Our Stories

Fifth Graders Discuss and Learn about Confederate Memorial

September 20, 2017 by Marissa Bullock (Faculty and Staff)

Near the New North Campus, on the edge of an old graveyard, stands a memorial to Confederate soldiers. After noticing the stone obelisk at the start of school, the fifth grade Stars & Stripes class wanted to learn more. During the first week of school, we used a Thinking Routines exercise called “See, Think, Wonder.” Students looked closely at the memorial and noted what they observed, what they thought about it, and what it made them wonder.

The students then brainstormed ways to find out more information about the memorial (without using Google). The Reverend of the church next to the graveyard knew the history of the monument, so we invited him to talk to us. Students asked Reverend Walter thoughtful questions, and were engrossed and respectful throughout our talk. Following are some of questions and answers from the discussion:

Are any people buried at the memorial, and why?

Yes. The soldiers were originally buried on a farm, but were moved in 1864 to this spot because the reverend at the time was sympathetic to their cause.

What does it mean that the memorial says they “fell in front of Washington, D.C.”?

The soldiers were trying to go into Washington, D.C., but reached Fort Stevens and ended up fighting in that battle.

Who paid for the marker?

Local Confederate sympathizers paid for it.

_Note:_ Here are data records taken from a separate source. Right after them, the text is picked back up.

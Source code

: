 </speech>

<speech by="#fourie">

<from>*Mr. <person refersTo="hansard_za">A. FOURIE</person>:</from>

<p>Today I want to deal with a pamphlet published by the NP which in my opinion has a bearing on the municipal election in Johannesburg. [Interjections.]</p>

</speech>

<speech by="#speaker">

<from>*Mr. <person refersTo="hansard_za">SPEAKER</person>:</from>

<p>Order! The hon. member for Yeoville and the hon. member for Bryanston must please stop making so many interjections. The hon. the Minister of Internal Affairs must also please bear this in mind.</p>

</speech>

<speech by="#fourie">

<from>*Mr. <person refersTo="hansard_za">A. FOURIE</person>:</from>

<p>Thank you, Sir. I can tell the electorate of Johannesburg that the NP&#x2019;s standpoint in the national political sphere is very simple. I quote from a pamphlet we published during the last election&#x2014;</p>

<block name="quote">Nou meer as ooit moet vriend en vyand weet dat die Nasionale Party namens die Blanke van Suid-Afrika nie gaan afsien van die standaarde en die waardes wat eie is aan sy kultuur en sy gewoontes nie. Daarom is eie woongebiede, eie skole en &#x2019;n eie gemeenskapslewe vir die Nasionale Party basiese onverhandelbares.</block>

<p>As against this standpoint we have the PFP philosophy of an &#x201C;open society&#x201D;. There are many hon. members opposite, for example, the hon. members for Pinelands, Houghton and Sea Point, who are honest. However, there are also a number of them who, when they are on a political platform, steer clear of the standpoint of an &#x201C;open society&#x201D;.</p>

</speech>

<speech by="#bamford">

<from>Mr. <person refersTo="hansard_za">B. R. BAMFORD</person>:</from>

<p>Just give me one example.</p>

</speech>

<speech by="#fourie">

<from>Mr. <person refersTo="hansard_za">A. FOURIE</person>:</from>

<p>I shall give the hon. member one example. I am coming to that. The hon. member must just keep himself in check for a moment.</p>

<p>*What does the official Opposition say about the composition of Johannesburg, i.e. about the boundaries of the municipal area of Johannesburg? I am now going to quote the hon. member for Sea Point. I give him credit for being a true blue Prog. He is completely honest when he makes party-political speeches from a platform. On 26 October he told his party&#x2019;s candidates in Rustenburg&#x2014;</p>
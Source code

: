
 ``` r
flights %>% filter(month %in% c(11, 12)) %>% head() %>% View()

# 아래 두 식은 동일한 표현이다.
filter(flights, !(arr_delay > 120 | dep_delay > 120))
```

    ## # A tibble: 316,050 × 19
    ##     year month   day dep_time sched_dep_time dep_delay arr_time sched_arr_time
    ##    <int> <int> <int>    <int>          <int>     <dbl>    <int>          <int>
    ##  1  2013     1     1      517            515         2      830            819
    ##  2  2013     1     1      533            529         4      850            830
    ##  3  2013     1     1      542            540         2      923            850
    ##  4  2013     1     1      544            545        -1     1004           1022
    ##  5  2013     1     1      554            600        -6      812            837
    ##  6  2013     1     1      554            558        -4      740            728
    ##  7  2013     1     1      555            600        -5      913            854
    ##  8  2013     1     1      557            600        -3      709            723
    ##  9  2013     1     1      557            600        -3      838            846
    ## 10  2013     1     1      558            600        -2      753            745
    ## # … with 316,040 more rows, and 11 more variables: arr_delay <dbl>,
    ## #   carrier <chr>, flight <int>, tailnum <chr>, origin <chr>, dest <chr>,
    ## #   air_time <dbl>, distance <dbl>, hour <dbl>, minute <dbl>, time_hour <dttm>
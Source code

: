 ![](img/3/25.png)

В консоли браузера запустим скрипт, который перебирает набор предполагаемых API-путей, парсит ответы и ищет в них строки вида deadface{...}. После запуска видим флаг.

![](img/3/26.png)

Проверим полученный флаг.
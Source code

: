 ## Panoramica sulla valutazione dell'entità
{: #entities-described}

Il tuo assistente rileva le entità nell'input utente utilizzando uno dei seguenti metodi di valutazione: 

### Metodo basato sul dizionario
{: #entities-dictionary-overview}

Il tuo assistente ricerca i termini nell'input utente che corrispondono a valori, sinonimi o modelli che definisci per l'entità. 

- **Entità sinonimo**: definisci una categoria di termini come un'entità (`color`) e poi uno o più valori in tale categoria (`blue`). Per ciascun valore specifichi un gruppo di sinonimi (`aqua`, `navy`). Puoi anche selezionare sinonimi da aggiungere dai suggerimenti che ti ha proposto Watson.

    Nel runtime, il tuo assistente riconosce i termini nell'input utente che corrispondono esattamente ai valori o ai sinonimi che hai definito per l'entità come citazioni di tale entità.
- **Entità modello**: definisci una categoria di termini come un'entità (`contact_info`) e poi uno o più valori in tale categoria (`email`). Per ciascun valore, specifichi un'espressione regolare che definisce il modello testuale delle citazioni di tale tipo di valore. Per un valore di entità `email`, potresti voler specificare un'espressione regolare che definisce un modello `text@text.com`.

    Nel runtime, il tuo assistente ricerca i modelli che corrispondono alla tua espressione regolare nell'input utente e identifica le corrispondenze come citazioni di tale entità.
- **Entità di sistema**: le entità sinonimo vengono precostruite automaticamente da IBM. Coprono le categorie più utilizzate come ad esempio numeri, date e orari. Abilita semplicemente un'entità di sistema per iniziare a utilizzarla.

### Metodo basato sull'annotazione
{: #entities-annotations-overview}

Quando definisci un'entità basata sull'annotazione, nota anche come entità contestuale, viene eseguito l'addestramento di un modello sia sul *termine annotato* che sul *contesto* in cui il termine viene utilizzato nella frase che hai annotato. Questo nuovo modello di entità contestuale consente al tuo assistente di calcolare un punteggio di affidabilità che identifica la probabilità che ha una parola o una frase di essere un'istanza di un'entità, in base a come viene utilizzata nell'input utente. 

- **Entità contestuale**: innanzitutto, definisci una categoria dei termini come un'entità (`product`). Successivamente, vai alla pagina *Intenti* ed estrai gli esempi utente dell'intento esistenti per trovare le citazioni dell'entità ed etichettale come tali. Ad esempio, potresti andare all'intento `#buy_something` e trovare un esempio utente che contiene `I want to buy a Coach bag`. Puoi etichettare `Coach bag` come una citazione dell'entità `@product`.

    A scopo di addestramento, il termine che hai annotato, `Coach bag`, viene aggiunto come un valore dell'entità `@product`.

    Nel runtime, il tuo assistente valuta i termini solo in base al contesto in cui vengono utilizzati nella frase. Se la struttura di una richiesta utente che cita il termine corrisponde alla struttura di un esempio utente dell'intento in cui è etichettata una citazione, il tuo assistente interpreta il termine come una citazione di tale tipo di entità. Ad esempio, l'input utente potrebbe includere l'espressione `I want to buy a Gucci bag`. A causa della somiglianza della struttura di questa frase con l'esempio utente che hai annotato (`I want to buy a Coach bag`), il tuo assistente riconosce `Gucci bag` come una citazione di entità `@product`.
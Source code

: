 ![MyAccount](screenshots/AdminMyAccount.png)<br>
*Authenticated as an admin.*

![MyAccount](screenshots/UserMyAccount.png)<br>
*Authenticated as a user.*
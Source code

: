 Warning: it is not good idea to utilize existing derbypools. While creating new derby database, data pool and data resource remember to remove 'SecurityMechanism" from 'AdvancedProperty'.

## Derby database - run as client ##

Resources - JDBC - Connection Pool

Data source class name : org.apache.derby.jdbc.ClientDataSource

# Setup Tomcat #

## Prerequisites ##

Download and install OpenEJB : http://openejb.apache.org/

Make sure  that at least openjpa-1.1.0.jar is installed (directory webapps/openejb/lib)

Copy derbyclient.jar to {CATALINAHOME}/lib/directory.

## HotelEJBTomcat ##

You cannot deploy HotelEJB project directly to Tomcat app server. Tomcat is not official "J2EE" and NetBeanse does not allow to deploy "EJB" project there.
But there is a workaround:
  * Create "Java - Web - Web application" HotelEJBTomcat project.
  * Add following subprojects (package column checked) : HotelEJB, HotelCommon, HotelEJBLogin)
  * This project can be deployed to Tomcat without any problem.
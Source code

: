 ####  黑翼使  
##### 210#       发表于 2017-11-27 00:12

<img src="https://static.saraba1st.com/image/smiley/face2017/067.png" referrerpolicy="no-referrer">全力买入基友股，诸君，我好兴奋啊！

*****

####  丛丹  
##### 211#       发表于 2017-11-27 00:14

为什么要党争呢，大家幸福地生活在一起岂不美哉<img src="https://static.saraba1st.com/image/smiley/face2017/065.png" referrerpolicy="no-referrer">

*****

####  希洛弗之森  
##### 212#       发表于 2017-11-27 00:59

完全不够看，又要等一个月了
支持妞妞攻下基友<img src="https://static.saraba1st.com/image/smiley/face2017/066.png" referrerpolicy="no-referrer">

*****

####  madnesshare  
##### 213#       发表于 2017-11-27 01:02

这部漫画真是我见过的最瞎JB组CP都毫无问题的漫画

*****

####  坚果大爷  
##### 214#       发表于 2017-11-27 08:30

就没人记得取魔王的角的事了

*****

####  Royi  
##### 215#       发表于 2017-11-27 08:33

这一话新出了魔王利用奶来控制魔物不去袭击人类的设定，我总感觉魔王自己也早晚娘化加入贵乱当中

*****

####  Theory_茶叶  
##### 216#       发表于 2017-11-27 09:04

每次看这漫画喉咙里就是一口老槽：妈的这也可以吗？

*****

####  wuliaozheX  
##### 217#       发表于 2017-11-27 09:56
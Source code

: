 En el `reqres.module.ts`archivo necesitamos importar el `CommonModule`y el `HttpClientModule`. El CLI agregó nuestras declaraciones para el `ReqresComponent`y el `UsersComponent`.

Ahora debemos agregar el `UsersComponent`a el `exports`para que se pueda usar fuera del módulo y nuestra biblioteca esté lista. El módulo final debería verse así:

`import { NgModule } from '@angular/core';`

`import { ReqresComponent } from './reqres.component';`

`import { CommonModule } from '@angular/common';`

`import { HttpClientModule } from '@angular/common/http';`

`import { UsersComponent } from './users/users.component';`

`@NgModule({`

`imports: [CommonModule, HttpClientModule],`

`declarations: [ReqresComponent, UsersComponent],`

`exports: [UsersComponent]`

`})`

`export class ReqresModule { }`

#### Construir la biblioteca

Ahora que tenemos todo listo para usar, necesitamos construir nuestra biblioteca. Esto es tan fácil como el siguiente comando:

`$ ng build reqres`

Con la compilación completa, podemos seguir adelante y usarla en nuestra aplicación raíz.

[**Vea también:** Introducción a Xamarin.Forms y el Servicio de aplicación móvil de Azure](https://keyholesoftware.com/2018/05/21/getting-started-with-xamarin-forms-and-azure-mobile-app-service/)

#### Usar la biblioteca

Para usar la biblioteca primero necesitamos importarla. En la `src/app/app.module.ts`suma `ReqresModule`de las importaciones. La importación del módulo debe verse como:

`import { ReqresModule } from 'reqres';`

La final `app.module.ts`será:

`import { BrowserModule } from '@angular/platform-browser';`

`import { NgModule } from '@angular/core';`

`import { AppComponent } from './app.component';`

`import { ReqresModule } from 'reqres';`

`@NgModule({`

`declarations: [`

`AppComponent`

What side was the church on politically during the Civil War?

The congregation was split. Some people even had slaves. The church has a separate area which is where the slaves were allowed to sit to listen to the service.

Do many people know about it and is there any controversy surrounding it?

Yes. After the events in Charlottesville, Maryland state legislators called to see if they could remove it. The church said no, because this was not a memorial for the Confederate cause, but rather for the seventeen unknown soldiers who fell. There is a stained glass window inside the church with a Confederate Battle Flag and General Early, which is going to be removed.

After the Reverend’s visit, we had a brief discussion about the recent events in Charlottesville, VA. We talked about different people’s reactions to seeing the Confederate flag or Confederate monuments and memorials, and what they may think about and feel upon seeing them. We then began a discussion about the difference between remembering or learning from parts of our history and respecting or revering those parts. We also talked about whether you can learn from history without having these memorials or statues to Confederate soldiers up. This conversation is not even close to being over, and we will come back to it again and again throughout the year as we learn about different periods of American history. Thank you to Reverend Walter for joining us for this interesting and thoughtful conversation.